Action item -> Your answer must be an exact copy of all the entries.

Records ->
————————
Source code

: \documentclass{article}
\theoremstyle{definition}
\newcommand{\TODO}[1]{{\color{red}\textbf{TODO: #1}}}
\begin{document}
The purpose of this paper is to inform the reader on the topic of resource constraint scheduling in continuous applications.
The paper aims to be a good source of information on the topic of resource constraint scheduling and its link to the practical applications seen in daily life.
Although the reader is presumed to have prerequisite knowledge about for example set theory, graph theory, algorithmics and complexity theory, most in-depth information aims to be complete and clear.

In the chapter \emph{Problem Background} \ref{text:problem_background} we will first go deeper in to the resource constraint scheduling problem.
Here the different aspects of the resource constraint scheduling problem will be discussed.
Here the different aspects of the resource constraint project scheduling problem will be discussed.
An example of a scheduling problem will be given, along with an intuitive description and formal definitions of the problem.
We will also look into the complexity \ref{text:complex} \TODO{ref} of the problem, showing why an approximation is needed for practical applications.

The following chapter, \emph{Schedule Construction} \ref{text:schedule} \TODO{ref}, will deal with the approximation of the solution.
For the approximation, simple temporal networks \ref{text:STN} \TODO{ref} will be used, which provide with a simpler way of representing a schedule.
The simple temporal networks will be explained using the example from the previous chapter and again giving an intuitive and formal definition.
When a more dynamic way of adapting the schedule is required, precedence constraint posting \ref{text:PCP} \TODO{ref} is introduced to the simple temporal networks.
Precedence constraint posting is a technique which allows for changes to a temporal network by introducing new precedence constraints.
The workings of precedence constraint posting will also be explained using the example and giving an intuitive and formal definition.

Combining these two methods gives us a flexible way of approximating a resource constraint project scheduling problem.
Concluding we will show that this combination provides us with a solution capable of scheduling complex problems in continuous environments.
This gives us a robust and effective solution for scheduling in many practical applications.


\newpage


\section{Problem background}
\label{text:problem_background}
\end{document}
————————
Response for this exercise ->
Source code

: \documentclass{article}
\theoremstyle{definition}
\newcommand{\TODO}[1]{{\color{red}\textbf{TODO: #1}}}
\begin{document}
The purpose of this paper is to inform the reader on the topic of resource constraint scheduling in continuous applications.
The paper aims to be a good source of information on the topic of resource constraint scheduling and its link to the practical applications seen in daily life.
Although the reader is presumed to have prerequisite knowledge about for example set theory, graph theory, algorithmics and complexity theory, most in-depth information aims to be complete and clear.

In the chapter \emph{Problem Background} \ref{text:problem_background} we will first go deeper in to the resource constraint scheduling problem.
Here the different aspects of the resource constraint scheduling problem will be discussed.
Here the different aspects of the resource constraint project scheduling problem will be discussed.
An example of a scheduling problem will be given, along with an intuitive description and formal definitions of the problem.
We will also look into the complexity \ref{text:complex} \TODO{ref} of the problem, showing why an approximation is needed for practical applications.

The following chapter, \emph{Schedule Construction} \ref{text:schedule} \TODO{ref}, will deal with the approximation of the solution.
For the approximation, simple temporal networks \ref{text:STN} \TODO{ref} will be used, which provide with a simpler way of representing a schedule.
The simple temporal networks will be explained using the example from the previous chapter and again giving an intuitive and formal definition.
When a more dynamic way of adapting the schedule is required, precedence constraint posting \ref{text:PCP} \TODO{ref} is introduced to the simple temporal networks.
Precedence constraint posting is a technique which allows for changes to a temporal network by introducing new precedence constraints.
The workings of precedence constraint posting will also be explained using the example and giving an intuitive and formal definition.

Combining these two methods gives us a flexible way of approximating a resource constraint project scheduling problem.
Concluding we will show that this combination provides us with a solution capable of scheduling complex problems in continuous environments.
This gives us a robust and effective solution for scheduling in many practical applications.


\newpage


\section{Problem background}
\label{text:problem_background}
\end{document}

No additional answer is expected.